• _What you have to do_: Copy the whole listing below exactly.

• _Data in this exercise_:
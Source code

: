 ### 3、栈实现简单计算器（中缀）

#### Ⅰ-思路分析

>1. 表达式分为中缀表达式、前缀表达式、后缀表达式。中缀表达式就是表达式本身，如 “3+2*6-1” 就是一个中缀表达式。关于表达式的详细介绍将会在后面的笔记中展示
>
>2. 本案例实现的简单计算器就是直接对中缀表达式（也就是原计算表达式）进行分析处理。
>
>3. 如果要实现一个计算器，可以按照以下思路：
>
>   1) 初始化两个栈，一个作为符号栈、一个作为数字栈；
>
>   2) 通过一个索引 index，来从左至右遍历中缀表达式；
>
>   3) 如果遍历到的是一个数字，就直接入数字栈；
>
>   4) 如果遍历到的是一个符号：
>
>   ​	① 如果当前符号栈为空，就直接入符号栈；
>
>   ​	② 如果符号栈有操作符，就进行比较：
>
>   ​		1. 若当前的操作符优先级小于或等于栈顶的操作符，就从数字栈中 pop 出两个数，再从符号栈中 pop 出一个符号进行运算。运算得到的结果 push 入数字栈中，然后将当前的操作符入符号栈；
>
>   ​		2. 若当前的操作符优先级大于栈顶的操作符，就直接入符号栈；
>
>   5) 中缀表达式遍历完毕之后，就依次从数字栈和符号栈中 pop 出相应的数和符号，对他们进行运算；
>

• _Finished task_:
Source code

: ### 3、栈实现简单计算器（中缀）

#### Ⅰ-思路分析

>1. 表达式分为中缀表达式、前缀表达式、后缀表达式。中缀表达式就是表达式本身，如 “3+2*6-1” 就是一个中缀表达式。关于表达式的详细介绍将会在后面的笔记中展示
>
>2. 本案例实现的简单计算器就是直接对中缀表达式（也就是原计算表达式）进行分析处理。
>
>3. 如果要实现一个计算器，可以按照以下思路：
>
>   1) 初始化两个栈，一个作为符号栈、一个作为数字栈；
>
>   2) 通过一个索引 index，来从左至右遍历中缀表达式；
>
>   3) 如果遍历到的是一个数字，就直接入数字栈；
>
>   4) 如果遍历到的是一个符号：
>
>   ​	① 如果当前符号栈为空，就直接入符号栈；
>
>   ​	② 如果符号栈有操作符，就进行比较：
>
>   ​		1. 若当前的操作符优先级小于或等于栈顶的操作符，就从数字栈中 pop 出两个数，再从符号栈中 pop 出一个符号进行运算。运算得到的结果 push 入数字栈中，然后将当前的操作符入符号栈；
>
>   ​		2. 若当前的操作符优先级大于栈顶的操作符，就直接入符号栈；
>
>   5) 中缀表达式遍历完毕之后，就依次从数字栈和符号栈中 pop 出相应的数和符号，对他们进行运算；
>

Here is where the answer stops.